• _TASK TO CARRY OUT_
Go to the line below containing "<p><strong> Scope of" and print exactly from there through the line containing "<p>&bull; Europe (Turkey, Spain, Turkey, Netherlands", both included. Print nothing else.

• _DATA RECORDS_

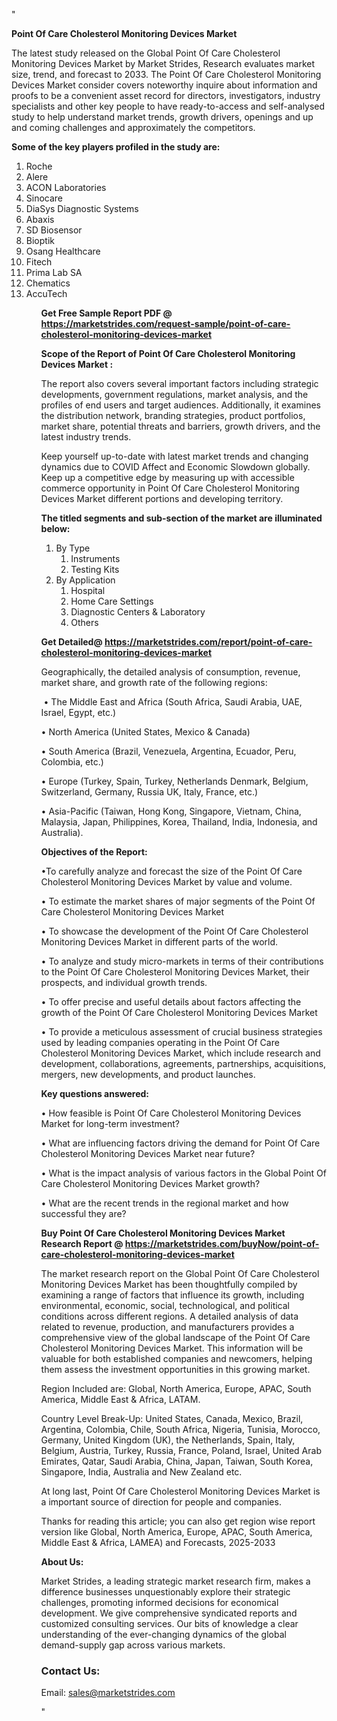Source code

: "<p><strong>Point Of Care Cholesterol Monitoring Devices Market</strong></p>
<p>The latest study released on the Global Point Of Care Cholesterol Monitoring Devices Market by Market Strides, Research evaluates market size, trend, and forecast to 2033. The Point Of Care Cholesterol Monitoring Devices Market consider covers noteworthy inquire about information and proofs to be a convenient asset record for directors, investigators, industry specialists and other key people to have ready-to-access and self-analysed study to help understand market trends, growth drivers, openings and up and coming challenges and approximately the competitors.</p>
<p><strong> Some of the key players profiled in the study are: </strong></p>
<p><ol><li>
Roche</li><li>Alere</li><li>ACON Laboratories</li><li>Sinocare</li><li>DiaSys Diagnostic Systems</li><li>Abaxis</li><li>SD Biosensor</li><li>Bioptik</li><li>Osang Healthcare</li><li>Fitech</li><li>Prima Lab SA</li><li>Chematics</li><li>AccuTech


</li><ol></p>
<p><strong>Get Free Sample Report PDF @ <a href=https://marketstrides.com/request-sample/point-of-care-cholesterol-monitoring-devices-market>https://marketstrides.com/request-sample/point-of-care-cholesterol-monitoring-devices-market</a></strong></p>
<p><strong> Scope of the Report of Point Of Care Cholesterol Monitoring Devices Market : </strong></p>
<p>The report also covers several important factors including strategic developments, government regulations, market analysis, and the profiles of end users and target audiences. Additionally, it examines the distribution network, branding strategies, product portfolios, market share, potential threats and barriers, growth drivers, and the latest industry trends.</p>
<p>Keep yourself up-to-date with latest market trends and changing dynamics due to COVID Affect and Economic Slowdown globally. Keep up a competitive edge by measuring up with accessible commerce opportunity in Point Of Care Cholesterol Monitoring Devices Market different portions and developing territory.</p>
<p><strong> The titled segments and sub-section of the market are illuminated below: </strong></p>
<p><ol><li>By Type<ol><li>Instruments</li><li>Testing Kits</li></ol></li><li>By Application<ol><li>Hospital</li><li>Home Care Settings</li><li>Diagnostic Centers & Laboratory</li><li>Others</li></ol></li></ol></p>
<p><strong>Get Detailed@ <a href=https://marketstrides.com/report/point-of-care-cholesterol-monitoring-devices-market>https://marketstrides.com/report/point-of-care-cholesterol-monitoring-devices-market</a></strong></p>
<p>Geographically, the detailed analysis of consumption, revenue, market share, and growth rate of the following regions:</p>
<p>&nbsp;&bull; The Middle East and Africa (South Africa, Saudi Arabia, UAE, Israel, Egypt, etc.)</p>
<p>&bull; North America (United States, Mexico &amp; Canada)</p>
<p>&bull; South America (Brazil, Venezuela, Argentina, Ecuador, Peru, Colombia, etc.)</p>
<p>&bull; Europe (Turkey, Spain, Turkey, Netherlands Denmark, Belgium, Switzerland, Germany, Russia UK, Italy, France, etc.)</p>
<p>&bull; Asia-Pacific (Taiwan, Hong Kong, Singapore, Vietnam, China, Malaysia, Japan, Philippines, Korea, Thailand, India, Indonesia, and Australia).</p>
<p><strong>Objectives of the Report: </strong></p>
<p>&bull;To carefully analyze and forecast the size of the Point Of Care Cholesterol Monitoring Devices Market by value and volume.</p>
<p>&bull; To estimate the market shares of major segments of the Point Of Care Cholesterol Monitoring Devices Market</p>
<p>&bull; To showcase the development of the Point Of Care Cholesterol Monitoring Devices Market in different parts of the world.</p>
<p>&bull; To analyze and study micro-markets in terms of their contributions to the Point Of Care Cholesterol Monitoring Devices Market, their prospects, and individual growth trends.</p>
<p>&bull; To offer precise and useful details about factors affecting the growth of the Point Of Care Cholesterol Monitoring Devices Market</p>
<p>&bull; To provide a meticulous assessment of crucial business strategies used by leading companies operating in the Point Of Care Cholesterol Monitoring Devices Market, which include research and development, collaborations, agreements, partnerships, acquisitions, mergers, new developments, and product launches.</p>
<p><strong>Key questions answered: </strong></p>
<p>&bull; How feasible is Point Of Care Cholesterol Monitoring Devices Market for long-term investment?</p>
<p>&bull; What are influencing factors driving the demand for Point Of Care Cholesterol Monitoring Devices Market near future?</p>
<p>&bull; What is the impact analysis of various factors in the Global Point Of Care Cholesterol Monitoring Devices Market growth?</p>
<p>&bull; What are the recent trends in the regional market and how successful they are?</p>
<p><strong>Buy Point Of Care Cholesterol Monitoring Devices Market Research Report @&nbsp;<a href=https://marketstrides.com/buyNow/point-of-care-cholesterol-monitoring-devices-market>https://marketstrides.com/buyNow/point-of-care-cholesterol-monitoring-devices-market</a></strong></p>
<p>The market research report on the Global Point Of Care Cholesterol Monitoring Devices Market has been thoughtfully compiled by examining a range of factors that influence its growth, including environmental, economic, social, technological, and political conditions across different regions. A detailed analysis of data related to revenue, production, and manufacturers provides a comprehensive view of the global landscape of the Point Of Care Cholesterol Monitoring Devices Market. This information will be valuable for both established companies and newcomers, helping them assess the investment opportunities in this growing market.</p>
<p>Region Included are: Global, North America, Europe, APAC, South America, Middle East &amp; Africa, LATAM.</p>
<p>Country Level Break-Up: United States, Canada, Mexico, Brazil, Argentina, Colombia, Chile, South Africa, Nigeria, Tunisia, Morocco, Germany, United Kingdom (UK), the Netherlands, Spain, Italy, Belgium, Austria, Turkey, Russia, France, Poland, Israel, United Arab Emirates, Qatar, Saudi Arabia, China, Japan, Taiwan, South Korea, Singapore, India, Australia and New Zealand etc.</p>
<p>At long last, Point Of Care Cholesterol Monitoring Devices Market is a important source of direction for people and companies.</p>
<p>Thanks for reading this article; you can also get region wise report version like Global, North America, Europe, APAC, South America, Middle East &amp; Africa, LAMEA) and Forecasts, 2025-2033</p>
<p><strong>About Us: </strong></p>
<p>Market Strides, a leading strategic market research firm, makes a difference businesses unquestionably explore their strategic challenges, promoting informed decisions for economical development. We give comprehensive syndicated reports and customized consulting services. Our bits of knowledge a clear understanding of the ever-changing dynamics of the global demand-supply gap across various markets.</p>
<h3>Contact Us:</h3>
<p>Email: <a href=mailto:sales@marketstrides.com>sales@marketstrides.com</a></p>"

• _TASK SOLUTION_
<p><strong> Scope of the Report of Point Of Care Cholesterol Monitoring Devices Market : </strong></p>
<p>The report also covers several important factors including strategic developments, government regulations, market analysis, and the profiles of end users and target audiences. Additionally, it examines the distribution network, branding strategies, product portfolios, market share, potential threats and barriers, growth drivers, and the latest industry trends.</p>
<p>Keep yourself up-to-date with latest market trends and changing dynamics due to COVID Affect and Economic Slowdown globally. Keep up a competitive edge by measuring up with accessible commerce opportunity in Point Of Care Cholesterol Monitoring Devices Market different portions and developing territory.</p>
<p><strong> The titled segments and sub-section of the market are illuminated below: </strong></p>
<p><ol><li>By Type<ol><li>Instruments</li><li>Testing Kits</li></ol></li><li>By Application<ol><li>Hospital</li><li>Home Care Settings</li><li>Diagnostic Centers & Laboratory</li><li>Others</li></ol></li></ol></p>
<p><strong>Get Detailed@ <a href=https://marketstrides.com/report/point-of-care-cholesterol-monitoring-devices-market>https://marketstrides.com/report/point-of-care-cholesterol-monitoring-devices-market</a></strong></p>
<p>Geographically, the detailed analysis of consumption, revenue, market share, and growth rate of the following regions:</p>
<p>&nbsp;&bull; The Middle East and Africa (South Africa, Saudi Arabia, UAE, Israel, Egypt, etc.)</p>
<p>&bull; North America (United States, Mexico &amp; Canada)</p>
<p>&bull; South America (Brazil, Venezuela, Argentina, Ecuador, Peru, Colombia, etc.)</p>
<p>&bull; Europe (Turkey, Spain, Turkey, Netherlands Denmark, Belgium, Switzerland, Germany, Russia UK, Italy, France, etc.)</p>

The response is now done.